A mysterious virus with origins in the Middle East has now spread to 18 countries around the world, including the United States. According to the World Health Organization the concern for the outbreak has increased, but not at a level to warrant a global health emergency.
Middle East Respiratory Syndrome (MERS) is a viral respiratory illness caused by a type of coronavirus. The symptoms include coughing, fever and sometimes fatal pneumonia. There have been over 600 reported infections, including two in the United States. The two patients were health-care providers who had traveled overseas — one from Indiana and one from Florida. Over 500 cases originated from Saudi Arabia.

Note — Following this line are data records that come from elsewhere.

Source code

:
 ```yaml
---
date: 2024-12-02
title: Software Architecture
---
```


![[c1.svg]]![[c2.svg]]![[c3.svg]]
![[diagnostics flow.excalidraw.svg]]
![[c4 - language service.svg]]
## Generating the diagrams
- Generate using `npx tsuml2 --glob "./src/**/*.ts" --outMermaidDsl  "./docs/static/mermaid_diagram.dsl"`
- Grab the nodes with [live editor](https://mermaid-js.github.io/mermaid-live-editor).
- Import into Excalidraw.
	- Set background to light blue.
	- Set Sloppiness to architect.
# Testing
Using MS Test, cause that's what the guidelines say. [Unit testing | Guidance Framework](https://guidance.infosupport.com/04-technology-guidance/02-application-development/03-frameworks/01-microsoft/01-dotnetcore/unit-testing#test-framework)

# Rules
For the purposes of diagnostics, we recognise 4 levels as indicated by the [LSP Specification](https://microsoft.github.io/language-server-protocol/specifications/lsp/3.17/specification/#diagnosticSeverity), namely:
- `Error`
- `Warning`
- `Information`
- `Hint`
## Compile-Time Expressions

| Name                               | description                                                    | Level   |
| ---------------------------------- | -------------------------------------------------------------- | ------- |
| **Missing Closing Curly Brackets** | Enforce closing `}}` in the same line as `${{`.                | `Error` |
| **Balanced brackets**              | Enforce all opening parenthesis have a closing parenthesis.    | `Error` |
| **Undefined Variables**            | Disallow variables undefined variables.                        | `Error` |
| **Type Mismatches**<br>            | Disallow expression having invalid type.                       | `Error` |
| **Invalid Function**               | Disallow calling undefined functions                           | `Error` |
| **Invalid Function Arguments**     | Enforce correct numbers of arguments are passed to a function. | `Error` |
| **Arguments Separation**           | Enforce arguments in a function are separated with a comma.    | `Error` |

About a third of all cases have been fatal.
According to the New York Daily News, the WHO’s emergency committee met for five hours in Geneva on Tuesday and accessed that the MERS situation had increased in terms of public health impact, but because there is no evidence of sustained human-to-human transmission of the virus — it did not warrant a health emergency.
“It’s the (viruses) that can really sustain transmission in communities which pose the greatest danger of spreading around the world and causing large numbers of illnesses and deaths,” said assistant director-general for health security at the WHO, Dr. Keiji Fukuda, to the New York Daily News.
However, 22 international airports across the United States will now see warning materials posted about MERS from the Centers for Disease Control and Prevention (CDC).
Little is known about the disease, except that it is related to SARS (severe actuate respiratory syndrome) and is as difficult to contract. However, MERS is more aggressive than its Asian cousin SARS, which only had an 8 percent fatality rate.
The virus originated from camels, which have been used as beasts of burdens and pets for centuries by the people of that region. But most of the patients have not had contact with camel or camel products, leaving a puzzling mystery to mode of infection.
Currently the WHO has offered guidelines for constraining this outbreak: improvement and implementation of policies for infection prevention at health-care facilities; the raising of public awareness; and the distribution of more information.